**Data supplied**:
<<<<
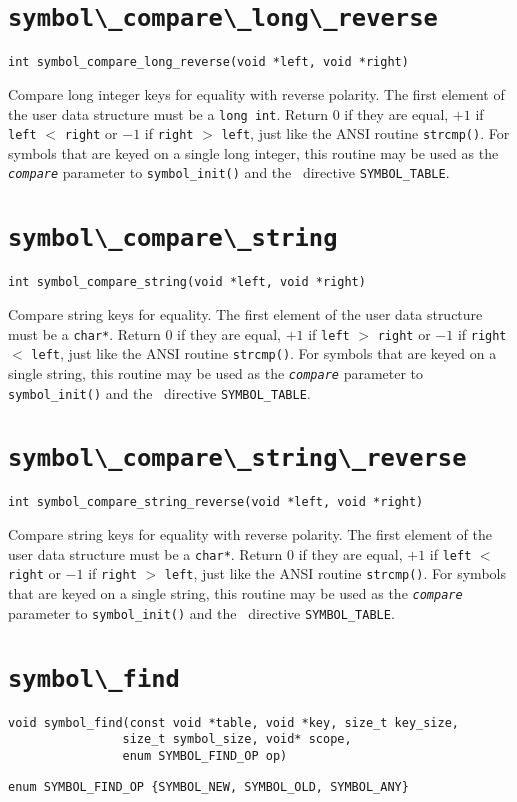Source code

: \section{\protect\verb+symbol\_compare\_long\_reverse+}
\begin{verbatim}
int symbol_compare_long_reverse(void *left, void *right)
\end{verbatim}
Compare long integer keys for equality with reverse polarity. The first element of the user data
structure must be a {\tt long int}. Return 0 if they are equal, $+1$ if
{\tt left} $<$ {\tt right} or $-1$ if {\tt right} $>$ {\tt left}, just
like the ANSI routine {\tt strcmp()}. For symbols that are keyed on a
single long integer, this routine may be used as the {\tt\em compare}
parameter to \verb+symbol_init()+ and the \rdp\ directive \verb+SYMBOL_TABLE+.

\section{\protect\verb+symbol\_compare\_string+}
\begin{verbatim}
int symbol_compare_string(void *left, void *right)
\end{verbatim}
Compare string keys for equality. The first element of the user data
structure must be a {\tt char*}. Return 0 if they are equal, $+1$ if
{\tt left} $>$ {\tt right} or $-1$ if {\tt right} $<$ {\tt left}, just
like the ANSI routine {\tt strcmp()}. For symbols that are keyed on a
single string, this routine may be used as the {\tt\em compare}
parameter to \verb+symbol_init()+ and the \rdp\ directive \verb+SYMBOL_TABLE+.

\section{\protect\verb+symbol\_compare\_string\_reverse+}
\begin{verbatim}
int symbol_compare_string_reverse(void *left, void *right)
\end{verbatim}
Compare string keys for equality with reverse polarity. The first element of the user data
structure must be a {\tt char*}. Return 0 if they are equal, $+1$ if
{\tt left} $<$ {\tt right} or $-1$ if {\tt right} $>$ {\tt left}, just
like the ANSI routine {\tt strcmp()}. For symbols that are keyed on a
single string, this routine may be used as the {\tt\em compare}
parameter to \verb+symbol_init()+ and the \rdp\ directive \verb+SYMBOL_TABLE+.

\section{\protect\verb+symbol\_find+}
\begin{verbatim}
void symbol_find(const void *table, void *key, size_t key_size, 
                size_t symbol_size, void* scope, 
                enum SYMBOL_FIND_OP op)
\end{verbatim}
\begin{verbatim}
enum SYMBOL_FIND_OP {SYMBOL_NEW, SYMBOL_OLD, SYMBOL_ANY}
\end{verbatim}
>>>>
<<<<
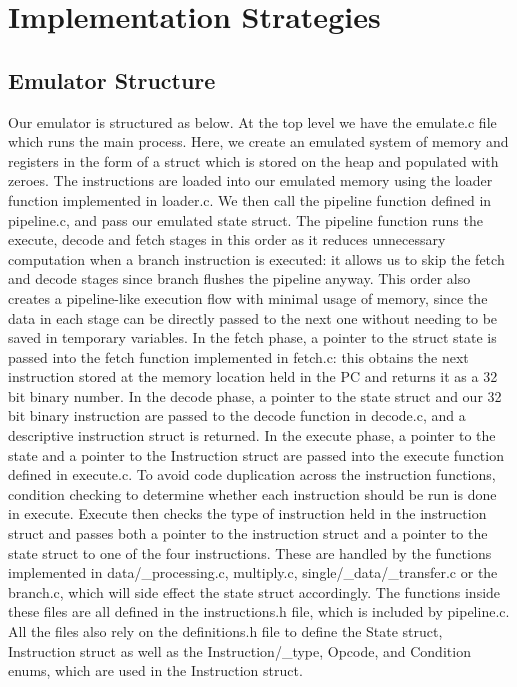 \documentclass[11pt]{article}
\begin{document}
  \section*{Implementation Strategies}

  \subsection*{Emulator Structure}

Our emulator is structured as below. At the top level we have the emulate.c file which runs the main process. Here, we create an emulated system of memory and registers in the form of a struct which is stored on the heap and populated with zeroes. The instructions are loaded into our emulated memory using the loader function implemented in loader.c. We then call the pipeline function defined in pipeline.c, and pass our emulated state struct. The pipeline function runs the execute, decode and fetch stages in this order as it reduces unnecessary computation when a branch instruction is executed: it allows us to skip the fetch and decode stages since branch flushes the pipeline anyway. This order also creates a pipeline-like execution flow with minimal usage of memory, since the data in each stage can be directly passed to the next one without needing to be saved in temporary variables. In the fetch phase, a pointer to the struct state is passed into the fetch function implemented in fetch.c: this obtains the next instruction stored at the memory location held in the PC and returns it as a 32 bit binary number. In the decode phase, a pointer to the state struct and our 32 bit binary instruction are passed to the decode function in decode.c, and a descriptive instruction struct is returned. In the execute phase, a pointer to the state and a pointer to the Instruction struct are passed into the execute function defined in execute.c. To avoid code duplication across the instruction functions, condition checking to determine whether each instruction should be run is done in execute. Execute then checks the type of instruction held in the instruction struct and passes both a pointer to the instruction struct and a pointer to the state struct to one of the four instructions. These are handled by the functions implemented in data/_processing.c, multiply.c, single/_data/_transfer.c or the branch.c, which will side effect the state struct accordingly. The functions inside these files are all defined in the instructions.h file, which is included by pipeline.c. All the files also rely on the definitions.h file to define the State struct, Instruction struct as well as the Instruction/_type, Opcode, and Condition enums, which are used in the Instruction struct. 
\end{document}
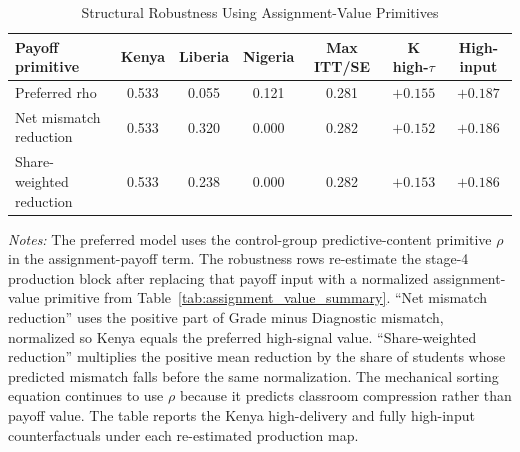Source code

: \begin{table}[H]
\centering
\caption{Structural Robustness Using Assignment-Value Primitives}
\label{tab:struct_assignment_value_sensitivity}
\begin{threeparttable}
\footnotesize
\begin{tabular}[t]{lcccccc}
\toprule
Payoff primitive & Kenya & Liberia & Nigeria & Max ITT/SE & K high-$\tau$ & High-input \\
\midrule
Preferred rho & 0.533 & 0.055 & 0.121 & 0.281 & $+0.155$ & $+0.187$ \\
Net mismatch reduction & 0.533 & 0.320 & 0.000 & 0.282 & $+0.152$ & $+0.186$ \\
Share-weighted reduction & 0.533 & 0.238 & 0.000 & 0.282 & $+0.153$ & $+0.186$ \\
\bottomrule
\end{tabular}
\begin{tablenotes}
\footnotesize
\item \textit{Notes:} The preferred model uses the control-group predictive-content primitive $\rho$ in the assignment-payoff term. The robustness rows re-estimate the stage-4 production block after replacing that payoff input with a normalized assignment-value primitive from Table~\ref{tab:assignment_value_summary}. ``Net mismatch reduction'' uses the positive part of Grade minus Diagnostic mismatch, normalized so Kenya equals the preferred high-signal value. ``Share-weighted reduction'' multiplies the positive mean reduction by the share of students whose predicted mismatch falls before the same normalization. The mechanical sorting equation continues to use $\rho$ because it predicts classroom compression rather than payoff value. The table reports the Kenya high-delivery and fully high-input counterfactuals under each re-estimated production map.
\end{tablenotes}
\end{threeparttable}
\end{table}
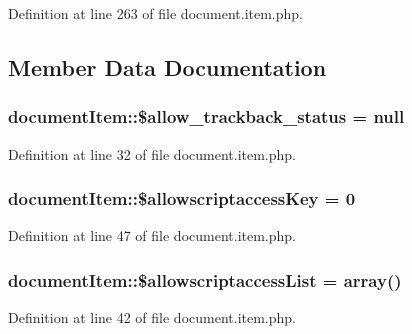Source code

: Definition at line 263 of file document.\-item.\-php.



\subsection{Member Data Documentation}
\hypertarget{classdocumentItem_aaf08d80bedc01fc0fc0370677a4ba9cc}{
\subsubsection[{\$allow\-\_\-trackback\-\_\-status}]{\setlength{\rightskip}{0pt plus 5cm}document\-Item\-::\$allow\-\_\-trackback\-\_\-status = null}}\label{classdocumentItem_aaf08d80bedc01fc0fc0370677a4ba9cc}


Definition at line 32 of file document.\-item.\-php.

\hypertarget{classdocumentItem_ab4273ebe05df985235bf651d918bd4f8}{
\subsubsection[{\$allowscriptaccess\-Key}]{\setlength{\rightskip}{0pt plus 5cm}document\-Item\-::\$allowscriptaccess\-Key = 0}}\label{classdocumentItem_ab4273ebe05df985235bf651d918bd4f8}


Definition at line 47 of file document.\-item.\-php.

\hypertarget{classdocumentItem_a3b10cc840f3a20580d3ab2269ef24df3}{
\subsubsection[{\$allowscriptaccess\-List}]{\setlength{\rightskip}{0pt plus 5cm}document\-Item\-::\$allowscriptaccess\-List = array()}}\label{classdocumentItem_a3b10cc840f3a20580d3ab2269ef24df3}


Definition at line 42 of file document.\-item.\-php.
>>>>
<<<<
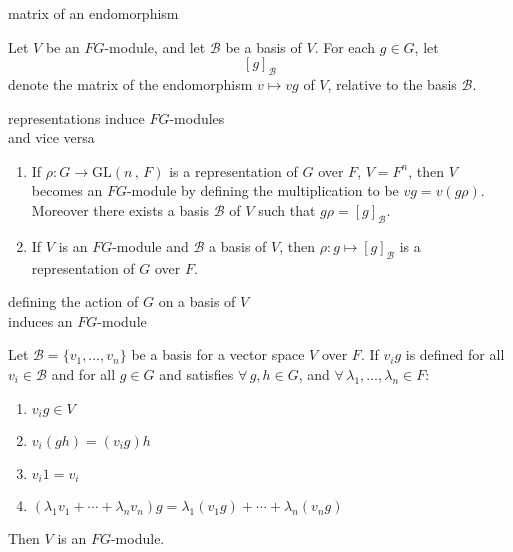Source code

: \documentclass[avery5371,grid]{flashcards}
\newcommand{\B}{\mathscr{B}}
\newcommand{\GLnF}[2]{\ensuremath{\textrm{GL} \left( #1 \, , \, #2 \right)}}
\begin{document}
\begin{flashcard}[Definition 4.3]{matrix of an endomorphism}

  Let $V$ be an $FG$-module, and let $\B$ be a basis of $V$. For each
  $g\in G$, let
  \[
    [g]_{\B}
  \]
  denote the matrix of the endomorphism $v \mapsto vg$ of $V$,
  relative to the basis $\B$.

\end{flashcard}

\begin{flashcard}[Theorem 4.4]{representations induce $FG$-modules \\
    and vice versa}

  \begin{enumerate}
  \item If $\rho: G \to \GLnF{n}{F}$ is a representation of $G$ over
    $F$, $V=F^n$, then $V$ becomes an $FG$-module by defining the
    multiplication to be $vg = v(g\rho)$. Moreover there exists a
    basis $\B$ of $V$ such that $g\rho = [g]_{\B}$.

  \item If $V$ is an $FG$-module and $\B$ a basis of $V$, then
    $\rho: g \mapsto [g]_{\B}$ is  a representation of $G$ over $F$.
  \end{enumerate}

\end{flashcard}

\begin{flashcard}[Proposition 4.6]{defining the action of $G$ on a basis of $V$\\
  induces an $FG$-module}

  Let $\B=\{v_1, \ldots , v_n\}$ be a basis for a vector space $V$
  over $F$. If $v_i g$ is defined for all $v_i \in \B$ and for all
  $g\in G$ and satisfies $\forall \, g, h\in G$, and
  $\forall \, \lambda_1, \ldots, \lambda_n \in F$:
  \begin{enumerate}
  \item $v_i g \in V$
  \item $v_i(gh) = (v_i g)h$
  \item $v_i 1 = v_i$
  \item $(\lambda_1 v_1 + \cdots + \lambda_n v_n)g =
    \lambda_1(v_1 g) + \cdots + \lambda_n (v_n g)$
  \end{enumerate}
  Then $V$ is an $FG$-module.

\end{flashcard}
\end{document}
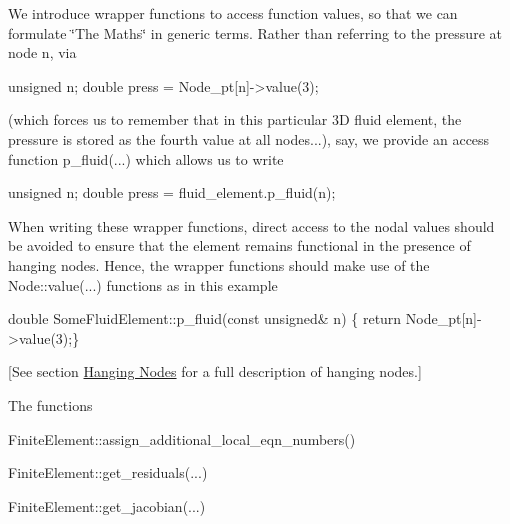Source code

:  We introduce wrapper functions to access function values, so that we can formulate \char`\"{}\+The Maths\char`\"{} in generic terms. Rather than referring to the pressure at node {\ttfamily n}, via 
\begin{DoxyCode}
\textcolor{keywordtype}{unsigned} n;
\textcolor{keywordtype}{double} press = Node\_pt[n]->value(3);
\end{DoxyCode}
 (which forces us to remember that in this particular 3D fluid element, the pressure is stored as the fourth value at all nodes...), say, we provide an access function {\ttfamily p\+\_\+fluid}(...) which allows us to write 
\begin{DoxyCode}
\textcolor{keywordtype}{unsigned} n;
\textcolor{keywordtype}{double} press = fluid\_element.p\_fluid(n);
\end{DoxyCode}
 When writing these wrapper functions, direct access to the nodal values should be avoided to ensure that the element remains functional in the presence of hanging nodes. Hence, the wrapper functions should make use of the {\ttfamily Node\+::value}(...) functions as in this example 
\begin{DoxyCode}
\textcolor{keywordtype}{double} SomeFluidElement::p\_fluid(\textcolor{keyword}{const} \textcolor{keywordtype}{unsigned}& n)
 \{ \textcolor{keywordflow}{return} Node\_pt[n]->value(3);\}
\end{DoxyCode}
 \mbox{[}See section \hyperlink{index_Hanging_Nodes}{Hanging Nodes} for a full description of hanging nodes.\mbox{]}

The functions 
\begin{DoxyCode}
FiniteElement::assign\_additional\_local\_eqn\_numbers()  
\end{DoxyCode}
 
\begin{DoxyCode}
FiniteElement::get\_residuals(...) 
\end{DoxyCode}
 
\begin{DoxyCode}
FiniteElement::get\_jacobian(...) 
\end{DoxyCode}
>>>>
**Exercise goal**:
Return a copy of each line in the entries that carries the string "tabular".

**Written answer**:
\begin{tabular}[t]{lcccccc}
\end{tabular}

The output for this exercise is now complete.